Assigned task: I'd like every entry returned exactly as it is, with the images left out.

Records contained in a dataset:
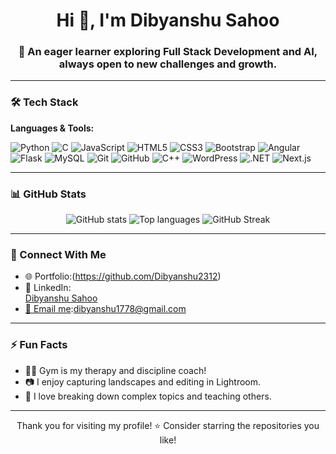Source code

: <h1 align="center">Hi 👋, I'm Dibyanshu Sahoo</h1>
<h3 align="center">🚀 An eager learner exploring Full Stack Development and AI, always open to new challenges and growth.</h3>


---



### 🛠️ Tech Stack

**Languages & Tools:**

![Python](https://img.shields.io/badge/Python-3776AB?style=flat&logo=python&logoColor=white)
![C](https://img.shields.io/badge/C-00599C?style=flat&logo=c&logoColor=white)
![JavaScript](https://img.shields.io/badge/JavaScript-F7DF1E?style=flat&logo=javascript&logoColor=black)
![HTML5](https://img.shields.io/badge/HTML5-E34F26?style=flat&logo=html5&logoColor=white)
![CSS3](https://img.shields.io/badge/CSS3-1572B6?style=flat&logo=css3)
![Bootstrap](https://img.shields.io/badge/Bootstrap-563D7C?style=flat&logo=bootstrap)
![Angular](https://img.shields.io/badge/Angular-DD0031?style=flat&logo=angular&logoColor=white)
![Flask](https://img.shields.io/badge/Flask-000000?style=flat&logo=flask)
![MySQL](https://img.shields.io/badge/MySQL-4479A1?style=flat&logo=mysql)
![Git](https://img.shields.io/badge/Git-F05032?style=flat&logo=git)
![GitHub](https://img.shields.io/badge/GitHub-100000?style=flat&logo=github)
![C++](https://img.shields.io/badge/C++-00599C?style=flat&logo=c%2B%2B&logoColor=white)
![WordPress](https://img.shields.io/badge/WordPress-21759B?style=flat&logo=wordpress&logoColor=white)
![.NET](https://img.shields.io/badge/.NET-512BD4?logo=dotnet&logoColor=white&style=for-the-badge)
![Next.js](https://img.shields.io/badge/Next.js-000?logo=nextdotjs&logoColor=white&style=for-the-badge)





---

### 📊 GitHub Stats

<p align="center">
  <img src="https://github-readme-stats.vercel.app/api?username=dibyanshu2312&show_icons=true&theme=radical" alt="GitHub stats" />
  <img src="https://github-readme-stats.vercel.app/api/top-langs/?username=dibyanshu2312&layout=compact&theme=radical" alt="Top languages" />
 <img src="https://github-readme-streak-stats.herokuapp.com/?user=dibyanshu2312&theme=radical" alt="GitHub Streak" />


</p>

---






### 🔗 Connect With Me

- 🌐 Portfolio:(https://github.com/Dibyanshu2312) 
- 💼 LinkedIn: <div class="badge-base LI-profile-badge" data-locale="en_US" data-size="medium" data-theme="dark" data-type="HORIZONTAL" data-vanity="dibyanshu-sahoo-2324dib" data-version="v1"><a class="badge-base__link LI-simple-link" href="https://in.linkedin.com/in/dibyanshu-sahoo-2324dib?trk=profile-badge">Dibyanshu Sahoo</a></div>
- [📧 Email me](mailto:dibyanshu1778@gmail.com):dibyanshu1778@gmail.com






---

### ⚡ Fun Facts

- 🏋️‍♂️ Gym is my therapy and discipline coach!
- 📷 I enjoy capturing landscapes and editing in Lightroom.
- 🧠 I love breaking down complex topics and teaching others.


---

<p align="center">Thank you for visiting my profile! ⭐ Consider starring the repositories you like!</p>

Answer box:
Source code

: <h1 align="center">Hi 👋, I'm Dibyanshu Sahoo</h1>
<h3 align="center">🚀 An eager learner exploring Full Stack Development and AI, always open to new challenges and growth.</h3>


---



### 🛠️ Tech Stack

**Languages & Tools:**

![Python](https://img.shields.io/badge/Python-3776AB?style=flat&logo=python&logoColor=white)
![C](https://img.shields.io/badge/C-00599C?style=flat&logo=c&logoColor=white)
![JavaScript](https://img.shields.io/badge/JavaScript-F7DF1E?style=flat&logo=javascript&logoColor=black)
![HTML5](https://img.shields.io/badge/HTML5-E34F26?style=flat&logo=html5&logoColor=white)
![CSS3](https://img.shields.io/badge/CSS3-1572B6?style=flat&logo=css3)
![Bootstrap](https://img.shields.io/badge/Bootstrap-563D7C?style=flat&logo=bootstrap)
![Angular](https://img.shields.io/badge/Angular-DD0031?style=flat&logo=angular&logoColor=white)
![Flask](https://img.shields.io/badge/Flask-000000?style=flat&logo=flask)
![MySQL](https://img.shields.io/badge/MySQL-4479A1?style=flat&logo=mysql)
![Git](https://img.shields.io/badge/Git-F05032?style=flat&logo=git)
![GitHub](https://img.shields.io/badge/GitHub-100000?style=flat&logo=github)
![C++](https://img.shields.io/badge/C++-00599C?style=flat&logo=c%2B%2B&logoColor=white)
![WordPress](https://img.shields.io/badge/WordPress-21759B?style=flat&logo=wordpress&logoColor=white)
![.NET](https://img.shields.io/badge/.NET-512BD4?logo=dotnet&logoColor=white&style=for-the-badge)
![Next.js](https://img.shields.io/badge/Next.js-000?logo=nextdotjs&logoColor=white&style=for-the-badge)





---

### 📊 GitHub Stats

<p align="center">
  <img src="https://github-readme-stats.vercel.app/api?username=dibyanshu2312&show_icons=true&theme=radical" alt="GitHub stats" />
  <img src="https://github-readme-stats.vercel.app/api/top-langs/?username=dibyanshu2312&layout=compact&theme=radical" alt="Top languages" />
 <img src="https://github-readme-streak-stats.herokuapp.com/?user=dibyanshu2312&theme=radical" alt="GitHub Streak" />


</p>

---






### 🔗 Connect With Me

- 🌐 Portfolio:(https://github.com/Dibyanshu2312) 
- 💼 LinkedIn: <div class="badge-base LI-profile-badge" data-locale="en_US" data-size="medium" data-theme="dark" data-type="HORIZONTAL" data-vanity="dibyanshu-sahoo-2324dib" data-version="v1"><a class="badge-base__link LI-simple-link" href="https://in.linkedin.com/in/dibyanshu-sahoo-2324dib?trk=profile-badge">Dibyanshu Sahoo</a></div>
- [📧 Email me](mailto:dibyanshu1778@gmail.com):dibyanshu1778@gmail.com






---

### ⚡ Fun Facts

- 🏋️‍♂️ Gym is my therapy and discipline coach!
- 📷 I enjoy capturing landscapes and editing in Lightroom.
- 🧠 I love breaking down complex topics and teaching others.


---

<p align="center">Thank you for visiting my profile! ⭐ Consider starring the repositories you like!</p>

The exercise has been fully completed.